Plain-text document sources:
--------------------

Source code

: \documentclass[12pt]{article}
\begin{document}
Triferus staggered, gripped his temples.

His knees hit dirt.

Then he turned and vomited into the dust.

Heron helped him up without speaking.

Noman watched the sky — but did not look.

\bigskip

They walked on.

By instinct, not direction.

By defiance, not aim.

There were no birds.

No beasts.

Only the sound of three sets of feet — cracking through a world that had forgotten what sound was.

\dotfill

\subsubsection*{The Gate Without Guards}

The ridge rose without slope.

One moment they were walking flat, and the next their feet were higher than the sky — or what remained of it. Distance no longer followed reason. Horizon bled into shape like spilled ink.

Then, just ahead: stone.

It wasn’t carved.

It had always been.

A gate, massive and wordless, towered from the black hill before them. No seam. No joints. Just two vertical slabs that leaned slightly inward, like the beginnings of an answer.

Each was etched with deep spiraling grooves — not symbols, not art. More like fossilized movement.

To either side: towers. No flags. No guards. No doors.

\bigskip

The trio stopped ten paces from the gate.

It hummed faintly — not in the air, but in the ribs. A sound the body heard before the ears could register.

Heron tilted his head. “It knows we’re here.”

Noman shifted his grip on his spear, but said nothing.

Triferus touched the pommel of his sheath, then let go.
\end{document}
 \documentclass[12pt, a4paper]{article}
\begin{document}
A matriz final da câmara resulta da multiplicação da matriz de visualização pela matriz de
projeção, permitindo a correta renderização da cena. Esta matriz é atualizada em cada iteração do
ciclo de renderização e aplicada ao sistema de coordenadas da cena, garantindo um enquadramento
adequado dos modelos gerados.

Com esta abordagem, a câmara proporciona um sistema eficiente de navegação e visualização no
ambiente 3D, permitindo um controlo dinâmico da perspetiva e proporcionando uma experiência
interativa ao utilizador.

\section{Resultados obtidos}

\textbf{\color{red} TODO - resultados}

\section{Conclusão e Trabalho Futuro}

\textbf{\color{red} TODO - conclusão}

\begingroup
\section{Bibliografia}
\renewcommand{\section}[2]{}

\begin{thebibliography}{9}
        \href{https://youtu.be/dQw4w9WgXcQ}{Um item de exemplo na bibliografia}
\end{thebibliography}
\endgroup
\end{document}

--------------------

▶ WHAT IS NEEDED
Set the data down once more, exactly as it stands.

▶ FINISHED TASK
Source code

: \documentclass[12pt]{article}
\begin{document}
Triferus staggered, gripped his temples.

His knees hit dirt.

Then he turned and vomited into the dust.

Heron helped him up without speaking.

Noman watched the sky — but did not look.

\bigskip

They walked on.

By instinct, not direction.

By defiance, not aim.

There were no birds.

No beasts.

Only the sound of three sets of feet — cracking through a world that had forgotten what sound was.

\dotfill

\subsubsection*{The Gate Without Guards}

The ridge rose without slope.

One moment they were walking flat, and the next their feet were higher than the sky — or what remained of it. Distance no longer followed reason. Horizon bled into shape like spilled ink.

Then, just ahead: stone.

It wasn’t carved.

It had always been.

A gate, massive and wordless, towered from the black hill before them. No seam. No joints. Just two vertical slabs that leaned slightly inward, like the beginnings of an answer.

Each was etched with deep spiraling grooves — not symbols, not art. More like fossilized movement.

To either side: towers. No flags. No guards. No doors.

\bigskip

The trio stopped ten paces from the gate.

It hummed faintly — not in the air, but in the ribs. A sound the body heard before the ears could register.

Heron tilted his head. “It knows we’re here.”

Noman shifted his grip on his spear, but said nothing.

Triferus touched the pommel of his sheath, then let go.
\end{document}
 \documentclass[12pt, a4paper]{article}
\begin{document}
A matriz final da câmara resulta da multiplicação da matriz de visualização pela matriz de
projeção, permitindo a correta renderização da cena. Esta matriz é atualizada em cada iteração do
ciclo de renderização e aplicada ao sistema de coordenadas da cena, garantindo um enquadramento
adequado dos modelos gerados.

Com esta abordagem, a câmara proporciona um sistema eficiente de navegação e visualização no
ambiente 3D, permitindo um controlo dinâmico da perspetiva e proporcionando uma experiência
interativa ao utilizador.

\section{Resultados obtidos}

\textbf{\color{red} TODO - resultados}

\section{Conclusão e Trabalho Futuro}

\textbf{\color{red} TODO - conclusão}

\begingroup
\section{Bibliografia}
\renewcommand{\section}[2]{}

\begin{thebibliography}{9}
        \href{https://youtu.be/dQw4w9WgXcQ}{Um item de exemplo na bibliografia}
\end{thebibliography}
\endgroup
\end{document}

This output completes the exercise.